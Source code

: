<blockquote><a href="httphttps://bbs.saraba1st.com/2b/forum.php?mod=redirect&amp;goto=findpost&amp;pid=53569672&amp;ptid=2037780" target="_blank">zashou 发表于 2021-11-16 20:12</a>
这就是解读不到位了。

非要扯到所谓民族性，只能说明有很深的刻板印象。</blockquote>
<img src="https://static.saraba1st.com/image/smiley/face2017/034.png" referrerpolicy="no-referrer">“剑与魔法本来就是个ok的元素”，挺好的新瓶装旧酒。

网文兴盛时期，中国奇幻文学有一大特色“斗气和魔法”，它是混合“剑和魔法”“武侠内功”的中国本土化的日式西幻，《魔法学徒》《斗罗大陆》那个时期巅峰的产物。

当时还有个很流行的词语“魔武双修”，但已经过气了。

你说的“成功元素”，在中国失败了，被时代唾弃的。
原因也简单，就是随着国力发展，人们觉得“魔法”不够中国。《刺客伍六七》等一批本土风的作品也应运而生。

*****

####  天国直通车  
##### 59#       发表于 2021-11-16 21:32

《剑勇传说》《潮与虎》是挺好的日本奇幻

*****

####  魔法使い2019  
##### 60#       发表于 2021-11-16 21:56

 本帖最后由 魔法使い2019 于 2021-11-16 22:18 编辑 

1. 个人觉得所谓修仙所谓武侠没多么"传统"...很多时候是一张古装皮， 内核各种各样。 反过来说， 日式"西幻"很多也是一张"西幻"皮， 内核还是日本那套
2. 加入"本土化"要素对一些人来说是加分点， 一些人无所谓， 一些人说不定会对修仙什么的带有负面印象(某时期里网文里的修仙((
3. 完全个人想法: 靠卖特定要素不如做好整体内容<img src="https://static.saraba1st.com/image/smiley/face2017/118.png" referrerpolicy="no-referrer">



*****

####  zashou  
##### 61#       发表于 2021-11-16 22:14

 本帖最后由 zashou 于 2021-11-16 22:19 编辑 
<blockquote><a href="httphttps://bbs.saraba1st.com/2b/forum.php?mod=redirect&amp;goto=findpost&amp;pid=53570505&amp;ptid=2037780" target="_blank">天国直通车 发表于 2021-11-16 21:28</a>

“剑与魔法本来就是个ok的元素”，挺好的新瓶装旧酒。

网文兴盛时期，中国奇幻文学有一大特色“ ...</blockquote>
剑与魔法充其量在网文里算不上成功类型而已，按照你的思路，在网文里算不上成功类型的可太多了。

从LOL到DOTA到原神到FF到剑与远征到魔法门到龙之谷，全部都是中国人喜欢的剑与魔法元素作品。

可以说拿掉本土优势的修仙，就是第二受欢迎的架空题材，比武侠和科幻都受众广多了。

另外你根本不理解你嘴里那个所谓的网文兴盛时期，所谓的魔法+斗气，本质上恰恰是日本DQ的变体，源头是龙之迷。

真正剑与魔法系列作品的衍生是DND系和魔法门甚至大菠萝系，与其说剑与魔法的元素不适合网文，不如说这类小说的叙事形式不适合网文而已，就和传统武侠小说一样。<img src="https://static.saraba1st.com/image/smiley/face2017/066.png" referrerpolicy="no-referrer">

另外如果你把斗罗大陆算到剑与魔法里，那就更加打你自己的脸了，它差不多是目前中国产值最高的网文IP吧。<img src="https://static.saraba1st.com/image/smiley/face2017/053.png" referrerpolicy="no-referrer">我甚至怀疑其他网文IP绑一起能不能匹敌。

§ Work to be completed: Restate all entries above verbatim.

§ Answer to the exercise:
Source code

:<blockquote><a href="httphttps://bbs.saraba1st.com/2b/forum.php?mod=redirect&amp;goto=findpost&amp;pid=53569672&amp;ptid=2037780" target="_blank">zashou 发表于 2021-11-16 20:12</a>
这就是解读不到位了。

非要扯到所谓民族性，只能说明有很深的刻板印象。</blockquote>
<img src="https://static.saraba1st.com/image/smiley/face2017/034.png" referrerpolicy="no-referrer">“剑与魔法本来就是个ok的元素”，挺好的新瓶装旧酒。

网文兴盛时期，中国奇幻文学有一大特色“斗气和魔法”，它是混合“剑和魔法”“武侠内功”的中国本土化的日式西幻，《魔法学徒》《斗罗大陆》那个时期巅峰的产物。

当时还有个很流行的词语“魔武双修”，但已经过气了。

你说的“成功元素”，在中国失败了，被时代唾弃的。
原因也简单，就是随着国力发展，人们觉得“魔法”不够中国。《刺客伍六七》等一批本土风的作品也应运而生。

*****

####  天国直通车  
##### 59#       发表于 2021-11-16 21:32

《剑勇传说》《潮与虎》是挺好的日本奇幻

*****

####  魔法使い2019  
##### 60#       发表于 2021-11-16 21:56

 本帖最后由 魔法使い2019 于 2021-11-16 22:18 编辑 

1. 个人觉得所谓修仙所谓武侠没多么"传统"...很多时候是一张古装皮， 内核各种各样。 反过来说， 日式"西幻"很多也是一张"西幻"皮， 内核还是日本那套
2. 加入"本土化"要素对一些人来说是加分点， 一些人无所谓， 一些人说不定会对修仙什么的带有负面印象(某时期里网文里的修仙((
3. 完全个人想法: 靠卖特定要素不如做好整体内容<img src="https://static.saraba1st.com/image/smiley/face2017/118.png" referrerpolicy="no-referrer">



*****

####  zashou  
##### 61#       发表于 2021-11-16 22:14

 本帖最后由 zashou 于 2021-11-16 22:19 编辑 
<blockquote><a href="httphttps://bbs.saraba1st.com/2b/forum.php?mod=redirect&amp;goto=findpost&amp;pid=53570505&amp;ptid=2037780" target="_blank">天国直通车 发表于 2021-11-16 21:28</a>

“剑与魔法本来就是个ok的元素”，挺好的新瓶装旧酒。

网文兴盛时期，中国奇幻文学有一大特色“ ...</blockquote>
剑与魔法充其量在网文里算不上成功类型而已，按照你的思路，在网文里算不上成功类型的可太多了。

从LOL到DOTA到原神到FF到剑与远征到魔法门到龙之谷，全部都是中国人喜欢的剑与魔法元素作品。

可以说拿掉本土优势的修仙，就是第二受欢迎的架空题材，比武侠和科幻都受众广多了。

另外你根本不理解你嘴里那个所谓的网文兴盛时期，所谓的魔法+斗气，本质上恰恰是日本DQ的变体，源头是龙之迷。

真正剑与魔法系列作品的衍生是DND系和魔法门甚至大菠萝系，与其说剑与魔法的元素不适合网文，不如说这类小说的叙事形式不适合网文而已，就和传统武侠小说一样。<img src="https://static.saraba1st.com/image/smiley/face2017/066.png" referrerpolicy="no-referrer">

另外如果你把斗罗大陆算到剑与魔法里，那就更加打你自己的脸了，它差不多是目前中国产值最高的网文IP吧。<img src="https://static.saraba1st.com/image/smiley/face2017/053.png" referrerpolicy="no-referrer">我甚至怀疑其他网文IP绑一起能不能匹敌。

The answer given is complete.